"Jeśli nie będzie politycznej odwilży w kraju, to złożymy wniosek do Unii Europejskiej o drastyczne sankcje ekonomiczne wobec Białorusi" - podkreśla w rozmowie z naszym reporterem Władimir Niekliajew, główny przeciwnik Aleksandra Łukaszenki w ostatnich wyborach prezydenckich. Unia Europejska wciąż straszy Mińsk sankcjami. Białoruska opozycja do tej pory nie była zgodna, czy sankcje ekonomiczne to dobre rozwiązanie. "Rozmowy z Mińskiem o demokratyzacji okazują się nieskuteczne" - dodaje Niekliajew.

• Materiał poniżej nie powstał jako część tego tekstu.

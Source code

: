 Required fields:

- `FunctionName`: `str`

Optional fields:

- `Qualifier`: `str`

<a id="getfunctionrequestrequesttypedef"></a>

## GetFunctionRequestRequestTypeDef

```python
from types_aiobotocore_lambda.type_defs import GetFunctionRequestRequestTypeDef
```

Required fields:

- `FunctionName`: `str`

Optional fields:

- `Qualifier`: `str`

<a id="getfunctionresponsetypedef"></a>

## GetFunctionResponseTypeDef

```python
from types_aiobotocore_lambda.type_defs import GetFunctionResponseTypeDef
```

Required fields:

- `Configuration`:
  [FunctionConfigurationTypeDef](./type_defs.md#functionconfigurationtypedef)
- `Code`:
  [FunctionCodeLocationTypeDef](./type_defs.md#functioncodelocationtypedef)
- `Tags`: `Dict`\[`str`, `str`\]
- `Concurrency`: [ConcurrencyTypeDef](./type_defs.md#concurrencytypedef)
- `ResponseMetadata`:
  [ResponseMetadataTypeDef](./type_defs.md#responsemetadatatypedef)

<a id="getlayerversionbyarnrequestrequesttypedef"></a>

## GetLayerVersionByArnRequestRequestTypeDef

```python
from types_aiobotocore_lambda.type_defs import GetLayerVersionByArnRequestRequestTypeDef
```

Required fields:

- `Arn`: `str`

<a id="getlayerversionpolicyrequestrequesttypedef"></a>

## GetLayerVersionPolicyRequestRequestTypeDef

Jeśli w krótkiej perspektywie rozmowy do tego nie doprowadzą, to złożymy wniosek do Unii Europejskiej, by poszła drogą Stanów Zjednoczonych i wprowadziła rzeczywiste sankcje ekonomiczne wobec Białorusi. Jeśli nie działają słowa, jeśli nie są przestrzegane umowy, to co więcej zrobić? - pyta.
Nie możemy ciągnąć tego zbyt długo. Do końca roku wszystko się rozstrzygnie - zaznacza Niekliajew, pytany o planowany termin złożenia wniosku do Unii. Albo władza zacznie z nami rozmawiać i rozpocznie reformy, zacznie przebudowywać system polityczny, albo stanie się to pod silniejszą presją - dodaje.